Monday, April 29, 2013

THE APOLOGY


  742 WORDS
“The Apology” Revised
                                  Performed at the Framingham library on Valentines Day.
                                           Also, at the Lexington Rotary Club.


Facebook notified me that I had a message from a Pat Shaw. I assumed it was someone
inviting me to a story telling event thousands of miles away. I get these invites all
the time. I usually don’t respond.

This one read, “Are you the Robert Isenberg that I knew many years ago in N.Y.C.? I was Pat Steinberger then.  I thought I found you once and sent you an E-mail, which you didn’t respond to then.  I suppose you won’t now. If you are the Robert I knew, I’m sorry I acted badly. I hope you are doing well. You look as though you are. You were a smart, funny, charismatic man then, so it’s no surprise. I wish you well. Pat”

I showed my wife, Dana, Pat’s email. She laughed and said, “That’s quite the list. Are
you going to answer her? You probably should after all those compliments.”

“I’m not sure. Why would any one apologize some forty five years later?” I asked.

 “I never met the girl. You knew her I didn’t. Maybe she wants you back, or maybe she’s

  in some sort of apologizing group that has an agenda. Maybe they have rules that

  require  members to apologize so many times a yea

I thought I’d E-mail her that it’s impossible, that it’s me, because I never was any of
those things and besides she left off “ tall, dark, and handsome.”

I spoke to a few friends telling them that I received something that just about
never comes to anyone, an apology. In this case, arriving about 45 years later. The question that they all asked was, “Will you respond?”

I thought, I could mention my web to her. One of my stories is called “I WAS A
NERD BEFORE THERE WAS SUCH A WORD.” There is a segment in that story
about a Pat, I had met in Manhattan sometime in the sixties.

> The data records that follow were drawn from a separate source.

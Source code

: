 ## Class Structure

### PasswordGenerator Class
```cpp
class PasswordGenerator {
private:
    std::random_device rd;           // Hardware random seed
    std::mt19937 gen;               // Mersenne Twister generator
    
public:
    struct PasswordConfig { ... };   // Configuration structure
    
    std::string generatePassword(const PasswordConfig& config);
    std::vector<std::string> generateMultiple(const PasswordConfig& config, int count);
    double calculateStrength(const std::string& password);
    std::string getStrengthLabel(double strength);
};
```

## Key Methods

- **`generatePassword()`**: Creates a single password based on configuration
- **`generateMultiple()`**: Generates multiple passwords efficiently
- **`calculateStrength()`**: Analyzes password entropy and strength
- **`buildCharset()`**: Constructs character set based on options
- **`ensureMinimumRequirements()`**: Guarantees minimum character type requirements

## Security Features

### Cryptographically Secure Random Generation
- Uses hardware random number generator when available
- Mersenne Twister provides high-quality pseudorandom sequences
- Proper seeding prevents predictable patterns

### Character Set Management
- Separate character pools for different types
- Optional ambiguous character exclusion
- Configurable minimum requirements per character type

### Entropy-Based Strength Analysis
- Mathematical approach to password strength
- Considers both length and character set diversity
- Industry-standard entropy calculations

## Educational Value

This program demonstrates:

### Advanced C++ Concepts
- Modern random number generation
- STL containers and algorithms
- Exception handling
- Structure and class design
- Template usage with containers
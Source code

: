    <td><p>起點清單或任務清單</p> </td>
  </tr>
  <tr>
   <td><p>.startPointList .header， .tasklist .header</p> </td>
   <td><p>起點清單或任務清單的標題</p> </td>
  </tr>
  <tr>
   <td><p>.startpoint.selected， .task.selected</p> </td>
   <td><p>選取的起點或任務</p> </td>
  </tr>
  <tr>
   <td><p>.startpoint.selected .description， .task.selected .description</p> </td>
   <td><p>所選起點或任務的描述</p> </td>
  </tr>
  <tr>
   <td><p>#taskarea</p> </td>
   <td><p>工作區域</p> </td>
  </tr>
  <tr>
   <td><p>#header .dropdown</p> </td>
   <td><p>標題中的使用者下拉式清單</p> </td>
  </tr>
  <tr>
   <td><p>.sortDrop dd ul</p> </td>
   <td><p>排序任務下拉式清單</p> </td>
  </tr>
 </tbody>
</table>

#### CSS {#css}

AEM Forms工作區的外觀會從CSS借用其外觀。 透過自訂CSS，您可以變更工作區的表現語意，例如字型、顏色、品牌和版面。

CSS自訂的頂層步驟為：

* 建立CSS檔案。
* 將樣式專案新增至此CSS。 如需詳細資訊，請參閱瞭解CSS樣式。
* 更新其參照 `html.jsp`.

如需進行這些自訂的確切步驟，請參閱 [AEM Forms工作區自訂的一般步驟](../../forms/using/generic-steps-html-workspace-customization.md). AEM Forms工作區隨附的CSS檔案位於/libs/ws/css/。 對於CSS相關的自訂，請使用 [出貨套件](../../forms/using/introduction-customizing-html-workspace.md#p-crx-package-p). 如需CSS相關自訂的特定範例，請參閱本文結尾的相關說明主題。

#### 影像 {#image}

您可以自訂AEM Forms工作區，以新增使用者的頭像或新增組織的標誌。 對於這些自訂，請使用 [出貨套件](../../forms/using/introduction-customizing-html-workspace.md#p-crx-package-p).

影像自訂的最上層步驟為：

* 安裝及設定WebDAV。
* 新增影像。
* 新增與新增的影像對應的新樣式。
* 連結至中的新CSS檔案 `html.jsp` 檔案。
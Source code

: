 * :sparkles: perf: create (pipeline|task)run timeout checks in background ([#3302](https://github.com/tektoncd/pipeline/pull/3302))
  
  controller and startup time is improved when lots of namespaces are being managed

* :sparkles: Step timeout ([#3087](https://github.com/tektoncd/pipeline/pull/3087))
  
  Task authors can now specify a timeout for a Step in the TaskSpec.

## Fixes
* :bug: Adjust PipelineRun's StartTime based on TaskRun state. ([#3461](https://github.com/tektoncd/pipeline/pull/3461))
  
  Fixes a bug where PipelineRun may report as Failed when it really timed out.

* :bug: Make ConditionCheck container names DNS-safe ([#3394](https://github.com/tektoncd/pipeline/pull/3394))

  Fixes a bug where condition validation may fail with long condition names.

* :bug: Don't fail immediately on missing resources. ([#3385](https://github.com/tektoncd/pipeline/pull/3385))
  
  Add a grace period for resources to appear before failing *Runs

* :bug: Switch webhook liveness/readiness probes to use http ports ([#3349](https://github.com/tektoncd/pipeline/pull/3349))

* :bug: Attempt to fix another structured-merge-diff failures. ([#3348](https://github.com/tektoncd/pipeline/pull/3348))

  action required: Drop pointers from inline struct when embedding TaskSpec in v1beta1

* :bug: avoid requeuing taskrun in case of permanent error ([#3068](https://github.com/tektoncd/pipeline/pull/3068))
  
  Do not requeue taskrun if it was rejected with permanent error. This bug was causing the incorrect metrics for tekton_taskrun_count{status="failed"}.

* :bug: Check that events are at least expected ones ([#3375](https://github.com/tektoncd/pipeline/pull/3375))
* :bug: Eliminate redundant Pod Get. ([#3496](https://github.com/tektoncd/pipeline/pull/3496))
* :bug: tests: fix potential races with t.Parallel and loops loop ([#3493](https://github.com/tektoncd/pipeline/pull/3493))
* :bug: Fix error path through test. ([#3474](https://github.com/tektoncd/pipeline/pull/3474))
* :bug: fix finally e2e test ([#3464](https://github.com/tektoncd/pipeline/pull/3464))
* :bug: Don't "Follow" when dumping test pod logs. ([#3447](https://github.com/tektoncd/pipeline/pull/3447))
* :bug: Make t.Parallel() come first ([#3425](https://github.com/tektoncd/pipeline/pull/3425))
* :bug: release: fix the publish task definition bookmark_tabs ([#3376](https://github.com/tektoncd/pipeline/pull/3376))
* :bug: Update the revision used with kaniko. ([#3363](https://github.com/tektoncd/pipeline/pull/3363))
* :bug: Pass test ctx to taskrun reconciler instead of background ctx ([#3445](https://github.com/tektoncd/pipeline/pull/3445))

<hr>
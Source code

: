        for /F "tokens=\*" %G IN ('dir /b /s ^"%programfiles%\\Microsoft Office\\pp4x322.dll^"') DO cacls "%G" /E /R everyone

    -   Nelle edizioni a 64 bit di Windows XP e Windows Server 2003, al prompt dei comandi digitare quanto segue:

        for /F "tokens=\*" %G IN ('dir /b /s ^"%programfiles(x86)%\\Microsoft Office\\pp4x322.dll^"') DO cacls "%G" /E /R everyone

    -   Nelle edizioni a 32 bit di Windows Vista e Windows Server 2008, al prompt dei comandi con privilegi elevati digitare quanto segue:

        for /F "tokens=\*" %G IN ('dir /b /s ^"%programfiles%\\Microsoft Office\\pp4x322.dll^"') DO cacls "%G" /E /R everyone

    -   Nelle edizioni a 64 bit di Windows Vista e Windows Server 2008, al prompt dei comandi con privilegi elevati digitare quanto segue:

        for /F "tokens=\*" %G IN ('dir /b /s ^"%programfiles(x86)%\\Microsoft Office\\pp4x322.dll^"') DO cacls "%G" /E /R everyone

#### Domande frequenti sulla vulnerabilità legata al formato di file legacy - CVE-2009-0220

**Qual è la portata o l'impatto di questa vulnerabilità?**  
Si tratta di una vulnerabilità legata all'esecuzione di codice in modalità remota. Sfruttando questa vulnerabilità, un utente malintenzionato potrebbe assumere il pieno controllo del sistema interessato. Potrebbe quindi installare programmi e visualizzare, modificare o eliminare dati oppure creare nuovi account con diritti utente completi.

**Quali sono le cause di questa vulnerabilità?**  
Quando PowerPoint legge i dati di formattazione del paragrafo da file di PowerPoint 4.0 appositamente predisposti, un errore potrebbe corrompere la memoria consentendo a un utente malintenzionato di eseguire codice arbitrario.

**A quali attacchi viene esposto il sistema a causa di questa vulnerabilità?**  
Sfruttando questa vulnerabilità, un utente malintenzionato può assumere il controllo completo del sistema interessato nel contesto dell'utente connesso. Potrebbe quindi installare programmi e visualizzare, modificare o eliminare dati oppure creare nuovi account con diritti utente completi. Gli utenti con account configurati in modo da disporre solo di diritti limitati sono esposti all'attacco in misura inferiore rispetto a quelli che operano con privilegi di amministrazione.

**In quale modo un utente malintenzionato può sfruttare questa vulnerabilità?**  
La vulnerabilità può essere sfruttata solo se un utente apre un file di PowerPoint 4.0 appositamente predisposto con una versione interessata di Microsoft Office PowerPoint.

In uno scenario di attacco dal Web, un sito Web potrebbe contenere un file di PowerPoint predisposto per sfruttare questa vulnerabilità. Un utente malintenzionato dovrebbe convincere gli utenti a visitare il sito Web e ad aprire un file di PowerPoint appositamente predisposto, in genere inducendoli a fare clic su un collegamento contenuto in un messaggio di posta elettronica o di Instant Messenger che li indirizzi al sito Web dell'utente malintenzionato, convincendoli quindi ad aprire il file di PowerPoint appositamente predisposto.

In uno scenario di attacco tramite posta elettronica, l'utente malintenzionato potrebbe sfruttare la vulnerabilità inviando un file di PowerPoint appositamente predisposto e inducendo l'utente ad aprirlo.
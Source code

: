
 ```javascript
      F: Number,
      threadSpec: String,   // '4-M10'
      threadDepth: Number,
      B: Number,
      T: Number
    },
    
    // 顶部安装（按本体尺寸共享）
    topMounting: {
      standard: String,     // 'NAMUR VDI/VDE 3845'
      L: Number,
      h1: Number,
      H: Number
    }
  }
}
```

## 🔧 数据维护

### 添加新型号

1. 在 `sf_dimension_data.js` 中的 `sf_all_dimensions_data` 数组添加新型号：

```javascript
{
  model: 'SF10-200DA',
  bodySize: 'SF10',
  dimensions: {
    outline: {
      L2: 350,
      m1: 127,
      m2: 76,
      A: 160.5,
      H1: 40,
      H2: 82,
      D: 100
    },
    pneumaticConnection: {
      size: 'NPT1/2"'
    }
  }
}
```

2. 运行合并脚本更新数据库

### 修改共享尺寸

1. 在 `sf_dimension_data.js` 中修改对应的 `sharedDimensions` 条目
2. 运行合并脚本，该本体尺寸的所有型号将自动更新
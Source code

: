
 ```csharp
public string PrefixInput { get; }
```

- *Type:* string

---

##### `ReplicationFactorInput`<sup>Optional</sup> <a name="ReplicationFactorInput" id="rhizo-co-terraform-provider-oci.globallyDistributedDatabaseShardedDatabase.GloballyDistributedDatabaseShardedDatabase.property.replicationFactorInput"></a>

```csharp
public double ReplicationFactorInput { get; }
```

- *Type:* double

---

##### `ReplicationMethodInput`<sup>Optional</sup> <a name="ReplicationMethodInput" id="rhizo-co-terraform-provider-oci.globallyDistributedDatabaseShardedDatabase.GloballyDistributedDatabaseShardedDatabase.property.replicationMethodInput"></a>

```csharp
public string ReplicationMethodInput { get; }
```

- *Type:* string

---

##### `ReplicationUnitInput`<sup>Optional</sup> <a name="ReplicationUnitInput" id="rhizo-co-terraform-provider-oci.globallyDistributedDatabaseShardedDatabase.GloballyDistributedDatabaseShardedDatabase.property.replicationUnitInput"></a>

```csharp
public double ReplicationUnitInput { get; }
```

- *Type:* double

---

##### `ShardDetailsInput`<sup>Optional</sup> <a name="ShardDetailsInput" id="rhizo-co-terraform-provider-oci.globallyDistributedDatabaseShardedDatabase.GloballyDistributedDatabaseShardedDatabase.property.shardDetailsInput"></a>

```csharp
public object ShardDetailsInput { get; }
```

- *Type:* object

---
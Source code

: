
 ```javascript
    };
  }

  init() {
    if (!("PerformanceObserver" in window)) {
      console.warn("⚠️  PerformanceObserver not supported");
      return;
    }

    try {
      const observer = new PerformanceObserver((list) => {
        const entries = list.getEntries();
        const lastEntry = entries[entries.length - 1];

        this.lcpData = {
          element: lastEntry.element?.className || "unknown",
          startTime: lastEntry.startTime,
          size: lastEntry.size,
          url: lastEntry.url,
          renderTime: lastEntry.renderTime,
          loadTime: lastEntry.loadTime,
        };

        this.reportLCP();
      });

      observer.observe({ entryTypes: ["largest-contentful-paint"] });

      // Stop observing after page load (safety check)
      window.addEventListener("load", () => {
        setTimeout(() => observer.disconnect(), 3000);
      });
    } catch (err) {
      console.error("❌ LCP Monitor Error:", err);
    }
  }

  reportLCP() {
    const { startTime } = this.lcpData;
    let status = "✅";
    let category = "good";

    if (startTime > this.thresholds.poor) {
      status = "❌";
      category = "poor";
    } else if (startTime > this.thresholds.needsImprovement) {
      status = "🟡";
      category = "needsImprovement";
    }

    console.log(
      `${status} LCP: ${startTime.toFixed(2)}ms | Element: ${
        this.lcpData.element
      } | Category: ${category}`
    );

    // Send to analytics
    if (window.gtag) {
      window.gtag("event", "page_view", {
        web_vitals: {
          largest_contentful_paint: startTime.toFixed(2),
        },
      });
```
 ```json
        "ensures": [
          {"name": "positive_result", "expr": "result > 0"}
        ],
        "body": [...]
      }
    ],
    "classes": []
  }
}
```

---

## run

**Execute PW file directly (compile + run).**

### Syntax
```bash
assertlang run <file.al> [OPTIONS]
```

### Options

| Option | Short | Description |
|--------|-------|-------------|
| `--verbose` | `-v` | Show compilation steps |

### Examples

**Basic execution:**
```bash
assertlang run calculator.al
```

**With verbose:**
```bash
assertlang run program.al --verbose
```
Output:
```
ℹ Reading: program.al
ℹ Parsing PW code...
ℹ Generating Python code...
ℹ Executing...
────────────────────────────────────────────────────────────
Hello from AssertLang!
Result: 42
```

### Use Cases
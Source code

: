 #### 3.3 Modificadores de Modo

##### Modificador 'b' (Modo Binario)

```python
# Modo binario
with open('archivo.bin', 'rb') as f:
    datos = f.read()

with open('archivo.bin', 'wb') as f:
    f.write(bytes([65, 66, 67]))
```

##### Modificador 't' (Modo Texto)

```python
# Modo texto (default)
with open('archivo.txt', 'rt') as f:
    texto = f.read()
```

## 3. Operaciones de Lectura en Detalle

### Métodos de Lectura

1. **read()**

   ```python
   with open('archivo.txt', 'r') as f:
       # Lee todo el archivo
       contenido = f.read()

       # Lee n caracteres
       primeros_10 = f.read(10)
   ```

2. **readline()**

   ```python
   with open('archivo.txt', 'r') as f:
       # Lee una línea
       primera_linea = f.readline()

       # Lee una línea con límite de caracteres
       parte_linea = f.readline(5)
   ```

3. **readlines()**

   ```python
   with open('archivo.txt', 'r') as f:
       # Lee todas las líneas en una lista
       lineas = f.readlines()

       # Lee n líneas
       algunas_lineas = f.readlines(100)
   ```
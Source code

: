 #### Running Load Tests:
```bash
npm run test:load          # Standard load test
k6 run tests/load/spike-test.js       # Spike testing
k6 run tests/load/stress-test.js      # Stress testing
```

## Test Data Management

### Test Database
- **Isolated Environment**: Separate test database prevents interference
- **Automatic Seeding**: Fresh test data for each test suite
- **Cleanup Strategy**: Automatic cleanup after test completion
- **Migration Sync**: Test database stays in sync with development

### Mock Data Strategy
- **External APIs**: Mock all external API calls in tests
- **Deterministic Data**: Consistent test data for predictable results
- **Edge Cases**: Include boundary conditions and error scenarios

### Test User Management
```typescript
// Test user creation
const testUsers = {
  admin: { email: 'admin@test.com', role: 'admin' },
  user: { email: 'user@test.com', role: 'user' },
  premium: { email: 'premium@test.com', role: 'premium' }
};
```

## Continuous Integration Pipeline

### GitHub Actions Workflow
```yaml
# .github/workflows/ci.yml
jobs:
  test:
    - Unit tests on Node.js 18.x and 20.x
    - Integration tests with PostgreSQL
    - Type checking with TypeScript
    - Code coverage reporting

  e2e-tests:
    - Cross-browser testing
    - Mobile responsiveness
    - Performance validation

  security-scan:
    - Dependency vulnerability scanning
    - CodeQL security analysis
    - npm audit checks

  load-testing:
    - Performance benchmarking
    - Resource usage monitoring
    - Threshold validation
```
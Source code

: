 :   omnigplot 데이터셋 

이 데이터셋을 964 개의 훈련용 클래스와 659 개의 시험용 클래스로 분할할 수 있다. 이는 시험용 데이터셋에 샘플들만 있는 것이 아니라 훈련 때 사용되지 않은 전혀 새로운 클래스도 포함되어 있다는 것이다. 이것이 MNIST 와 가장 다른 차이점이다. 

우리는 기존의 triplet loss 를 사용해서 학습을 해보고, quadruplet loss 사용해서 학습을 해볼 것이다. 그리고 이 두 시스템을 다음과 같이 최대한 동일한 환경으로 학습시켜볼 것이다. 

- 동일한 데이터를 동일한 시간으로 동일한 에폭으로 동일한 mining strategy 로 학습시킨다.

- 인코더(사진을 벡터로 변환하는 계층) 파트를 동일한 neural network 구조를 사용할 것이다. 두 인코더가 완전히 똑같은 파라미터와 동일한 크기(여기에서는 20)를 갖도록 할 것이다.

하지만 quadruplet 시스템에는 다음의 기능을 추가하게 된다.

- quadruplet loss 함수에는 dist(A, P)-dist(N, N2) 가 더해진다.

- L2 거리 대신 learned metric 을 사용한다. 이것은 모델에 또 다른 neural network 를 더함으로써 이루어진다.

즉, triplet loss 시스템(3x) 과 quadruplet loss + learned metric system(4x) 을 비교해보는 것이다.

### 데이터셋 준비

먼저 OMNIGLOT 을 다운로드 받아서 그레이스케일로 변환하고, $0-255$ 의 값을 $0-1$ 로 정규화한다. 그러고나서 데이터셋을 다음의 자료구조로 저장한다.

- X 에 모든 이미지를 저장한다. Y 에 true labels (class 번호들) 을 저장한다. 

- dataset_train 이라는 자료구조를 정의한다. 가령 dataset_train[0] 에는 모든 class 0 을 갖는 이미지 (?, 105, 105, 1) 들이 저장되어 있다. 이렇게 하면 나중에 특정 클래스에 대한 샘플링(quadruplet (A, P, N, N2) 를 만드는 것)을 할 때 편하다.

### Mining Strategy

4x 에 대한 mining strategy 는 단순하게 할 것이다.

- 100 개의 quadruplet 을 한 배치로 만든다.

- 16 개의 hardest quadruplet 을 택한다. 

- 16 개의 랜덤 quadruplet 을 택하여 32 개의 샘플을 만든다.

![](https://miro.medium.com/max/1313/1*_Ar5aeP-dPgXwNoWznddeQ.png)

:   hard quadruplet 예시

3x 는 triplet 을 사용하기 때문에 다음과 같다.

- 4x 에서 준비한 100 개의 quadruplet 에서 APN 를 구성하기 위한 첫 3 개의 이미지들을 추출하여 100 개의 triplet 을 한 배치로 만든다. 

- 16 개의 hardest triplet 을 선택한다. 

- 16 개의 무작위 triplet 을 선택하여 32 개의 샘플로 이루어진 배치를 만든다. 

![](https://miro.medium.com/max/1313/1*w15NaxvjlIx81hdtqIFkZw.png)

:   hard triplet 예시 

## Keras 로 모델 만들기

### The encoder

I met that Pat at a party in Manhattan in the early spring. She came home with me
to my apartment on 85th street and didn’t leave until fall. That Pat had come to N.Y.C.
from the University Of Michigan. She was planning on spending the summer in
Manhattan with the black convertible her daddy had given her for her 19th birthday.
She had been living with her friend Nancy and now me. That Pat cooked exotic
Hungarian and French dishes while she lectured me on Bob Dylan’s and Leonard
Cohen’s lyrics, explaining to me that their lyrics were much more than song lyrics.
They were poetry.  I said little, but ate a lot.

 That Pat and I discovered Manhattan. It was our wonderland. We had little money, but we had time and we spent every second. We scoffed at the rich tourists, who ate in the fancy shmancy restaurants. They would never know the joy of finding a Hungarian
 Bakery, that also served home cooked meals. Tasting cold cherry soup for the first time.
 Pat discussing the merits of the stroganoff, we had just savored, with the Hungarian owner. Sharing the palacsinta. Then off to a free concert in Central Park. Watching Neil Diamond trying out the lyrics of the song he had just written called “Cherry, Cherry.”
Another night, listening to Art Garfunkle and Paul Simon trying out “Bridge Over Troubled Waters” all free in Central Park.  Each and every day was full of surprises, discoveries and love.

That Pat fixed my friend Jake up with her friend Nancy. It seemed as if the fix up
was working, until Nancy confessed to me that she didn’t like Jake much and didn’t
like Pat at all. Nancy whispered ,”that I could find out what a real woman was like, if I
went off with her.” I stammered something like; “I’m probably not ready for a real woman yet. I’m trying my best with the fake ones.” She called me a loser and told me to grow up. I thought it was good advice. I should have written it down. No doubt, it would have served as an excellent reminder.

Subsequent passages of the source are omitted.